Brian Heseung Kim and Benjamin L. Castleman
Several months ago, we announced a new project we have embarked on to augment traditional career advising for near-graduates in community college programs with data-driven, personalized job matches for students. In close partnership with the Virginia Community College System (VCCS), the Tennessee Board of Regents (TBR), and the Ascendium Education Group, we are developing a job recommendation algorithm and an accompanying intrusive career advising intervention to support community college graduates in identifying and applying for degree-relevant jobs which would provide stable employment and commensurate compensation. For more background and context on the project, please read our initial project release here.

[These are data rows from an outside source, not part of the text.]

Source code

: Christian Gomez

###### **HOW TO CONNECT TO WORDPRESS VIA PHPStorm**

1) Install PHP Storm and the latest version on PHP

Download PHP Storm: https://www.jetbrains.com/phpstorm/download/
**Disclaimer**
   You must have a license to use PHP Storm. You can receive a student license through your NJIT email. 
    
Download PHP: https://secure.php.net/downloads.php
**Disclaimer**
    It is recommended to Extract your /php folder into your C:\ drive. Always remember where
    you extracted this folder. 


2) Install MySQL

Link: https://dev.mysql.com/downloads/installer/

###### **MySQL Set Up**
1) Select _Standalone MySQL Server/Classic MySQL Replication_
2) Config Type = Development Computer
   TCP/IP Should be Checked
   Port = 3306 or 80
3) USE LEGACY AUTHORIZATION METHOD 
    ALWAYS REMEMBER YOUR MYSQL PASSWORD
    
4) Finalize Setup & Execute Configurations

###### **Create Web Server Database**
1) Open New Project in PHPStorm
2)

As we approach the later stages of algorithm development and the beginning stages of the accompanying intervention design, we want to share our progress, challenges, and learnings in this process so far. In this blog post, we offer a brief overview of the design process for our algorithm, selected learnings, and next steps. In future blog posts, we will also offer a deeper technical dive into some of the specific analytic challenges we’ve encountered, with the intention of open-sourcing our approach and gathering feedback from the broader data science community.
Goals and Progress
To recap, our primary goal in this project is ultimately to improve the labor market outcomes of community college students, specifically by providing them with actionable, data-driven personalized information on available job postings as they embark on the job market immediately following graduation. More concretely, we want to help students filter down to available jobs that are actually relevant to them, and then prioritize applying to jobs that are mostly likely to provide them with well-paying, stable employment.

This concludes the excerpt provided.